Judy Larson, Diamond Heritage (blue rug on left)

Judy Larson learned to weave on her great-grandmother’s loom and is known in the Scan Weavers group as an amazing and prolific rug weaver. She has mastered shaft-switching techniques that allowed her to create the complex designs in Diamond Heritage. “This is a very slow weave,” Judy explains, “about two inches in an hour! So this [rug] took about 50 hours.” Judy was inspired by a pattern in an old Swedish weaving book.

Nancy Ebner, Lucky U (red and gold wall hanging in center)

Nancy Ebner was inspired by a visit to the Hemslöjden (Center for Handicrafts) in Landskrona, Sweden, where she saw a traditional weaving, pointed to it, and said, “I want to do THAT.” Nancy found a suitable design in the book Heirlooms of Skåne by Gunvor Johansson, who teaches in Landskrona, and the result was Lucky U. The wall hanging was woven on a four-shaft loom using three shafts, with linen warp and weft of fine Swedish wool.

Cathie Mayr, Night in a Swedish Mining Town (blue shawl on right)

Cathie Mayr comes from a long line of weavers on both sides of her family in England, Sweden, and Norway and currently teaches weaving in the Brainerd Lakes area. Her artistic process starts with color. “When I find a yarn that inspires me,” she explains, “I often keep it out in my studio until I have a sense of what it wants to become. Then I’ll think about what weave structure would best show off the yarn and its colors.” In this case, Cathie purchased the yarn in a village shop near Trondheim, Norway, where the shop owner custom dyes her yarn: “I fell in love with this variegated yarn and she told me her inspiration was a visit to a Swedish mining town at night!”

Karen Holmes, Little Swedish Goat

This charming tapestry was woven on a simple frame loom.
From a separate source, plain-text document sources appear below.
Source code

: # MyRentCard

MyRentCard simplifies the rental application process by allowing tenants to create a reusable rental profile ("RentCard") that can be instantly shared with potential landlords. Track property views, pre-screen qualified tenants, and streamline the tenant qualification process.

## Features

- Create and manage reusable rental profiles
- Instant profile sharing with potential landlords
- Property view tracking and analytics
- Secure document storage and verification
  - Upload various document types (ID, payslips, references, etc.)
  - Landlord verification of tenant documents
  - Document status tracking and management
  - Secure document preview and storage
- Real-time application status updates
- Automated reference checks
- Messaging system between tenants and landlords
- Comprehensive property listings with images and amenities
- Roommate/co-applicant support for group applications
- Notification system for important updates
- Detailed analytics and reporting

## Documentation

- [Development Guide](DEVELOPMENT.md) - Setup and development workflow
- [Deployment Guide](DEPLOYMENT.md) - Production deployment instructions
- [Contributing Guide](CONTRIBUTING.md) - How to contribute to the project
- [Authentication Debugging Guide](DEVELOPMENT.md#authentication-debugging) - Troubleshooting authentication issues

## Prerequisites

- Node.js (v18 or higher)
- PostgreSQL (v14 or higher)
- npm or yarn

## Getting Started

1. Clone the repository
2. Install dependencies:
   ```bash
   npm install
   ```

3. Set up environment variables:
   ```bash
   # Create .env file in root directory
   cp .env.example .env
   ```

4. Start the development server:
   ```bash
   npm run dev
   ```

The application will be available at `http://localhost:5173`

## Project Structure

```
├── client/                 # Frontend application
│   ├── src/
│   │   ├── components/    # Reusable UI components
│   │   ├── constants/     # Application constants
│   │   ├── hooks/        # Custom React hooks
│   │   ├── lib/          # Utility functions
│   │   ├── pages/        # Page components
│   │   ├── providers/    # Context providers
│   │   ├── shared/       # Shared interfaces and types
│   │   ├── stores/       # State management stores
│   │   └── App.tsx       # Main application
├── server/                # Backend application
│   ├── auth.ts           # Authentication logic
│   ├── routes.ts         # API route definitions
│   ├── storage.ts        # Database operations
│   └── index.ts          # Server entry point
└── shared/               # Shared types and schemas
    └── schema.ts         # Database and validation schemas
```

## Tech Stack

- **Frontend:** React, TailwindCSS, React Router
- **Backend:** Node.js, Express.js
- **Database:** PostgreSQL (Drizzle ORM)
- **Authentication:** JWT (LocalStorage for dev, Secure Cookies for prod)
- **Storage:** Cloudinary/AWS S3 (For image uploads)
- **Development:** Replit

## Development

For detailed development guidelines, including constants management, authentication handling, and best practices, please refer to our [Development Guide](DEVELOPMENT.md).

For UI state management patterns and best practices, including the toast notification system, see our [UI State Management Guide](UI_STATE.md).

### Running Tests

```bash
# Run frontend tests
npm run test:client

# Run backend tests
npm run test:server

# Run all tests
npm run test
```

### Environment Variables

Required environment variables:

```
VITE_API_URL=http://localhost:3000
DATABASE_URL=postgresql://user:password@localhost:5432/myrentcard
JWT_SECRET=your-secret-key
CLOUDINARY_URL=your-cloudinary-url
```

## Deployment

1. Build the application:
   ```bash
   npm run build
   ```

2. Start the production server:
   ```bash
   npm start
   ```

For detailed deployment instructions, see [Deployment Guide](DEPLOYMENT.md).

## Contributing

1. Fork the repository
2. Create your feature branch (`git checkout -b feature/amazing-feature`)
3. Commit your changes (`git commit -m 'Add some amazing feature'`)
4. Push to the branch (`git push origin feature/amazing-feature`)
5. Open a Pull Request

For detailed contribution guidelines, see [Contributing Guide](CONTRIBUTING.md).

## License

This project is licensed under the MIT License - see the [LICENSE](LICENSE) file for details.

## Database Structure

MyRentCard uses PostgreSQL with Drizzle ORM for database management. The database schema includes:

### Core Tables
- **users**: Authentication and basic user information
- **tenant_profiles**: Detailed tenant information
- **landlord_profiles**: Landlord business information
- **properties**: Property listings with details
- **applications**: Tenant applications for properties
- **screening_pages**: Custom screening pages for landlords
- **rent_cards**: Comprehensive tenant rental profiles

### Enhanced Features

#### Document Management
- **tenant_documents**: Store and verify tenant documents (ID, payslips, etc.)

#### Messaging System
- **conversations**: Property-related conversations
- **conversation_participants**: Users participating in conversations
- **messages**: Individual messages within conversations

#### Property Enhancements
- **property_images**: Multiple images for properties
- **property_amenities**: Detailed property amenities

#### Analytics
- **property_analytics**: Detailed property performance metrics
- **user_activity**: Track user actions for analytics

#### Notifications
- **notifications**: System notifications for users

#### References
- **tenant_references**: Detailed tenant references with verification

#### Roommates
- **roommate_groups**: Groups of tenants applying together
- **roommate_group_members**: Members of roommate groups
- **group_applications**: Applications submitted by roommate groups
Karen Holmes chose seine twine for warp, wool for weft, and used the leftover warp to make the decorative top-knot and beaded fringe. The piece is woven in traditional Scandinavian colors to celebrate her Swedish and Finnish heritage.

Jan Mostrom, Northland

Jan Mostrom wove Northland in a five-shaft point twill boundweave, using wool from spelsau sheep, a Norwegian heritage breed, and rya knots made from reindeer leather dyed red. “I was inspired by the landscape of Northern Norway as well as winter in the northern Midwest,” Jan writes. “I used the idea of winter tree silhouettes to create my design. Adding red to the white and gray brought warmth and joy to the piece.”

Riley Kleve (right) admires Marilyn Moore’s Summer. Riley’s Community Cloth is the wall hanging with fringe the right.

Marilyn Moore, Summer

Marilyn Moore comes from a long line of Swedish weavers and focuses her work on Swedish techniques. She is inspired by color, so it is fitting that Summer is based on the many bright colors in her flower garden. For this weaving, Marilyn used wool but also linen, which gives an added shimmer to the rya knots. Visitors at “Weaving the North” commented on how much they wanted to sink their fingers in the luscious fibers!

Riley Kleve, Community Cloth

Community Cloth was created for Northern Spark, a late-night community arts festival that asked artists to create work in response to the prompt “What the world needs now.” Guests at Northern Spark chose a color of yarn that reminded them of something good and shared the association with others as they worked together. Community Cloth was woven by 116 weavers in just five hours!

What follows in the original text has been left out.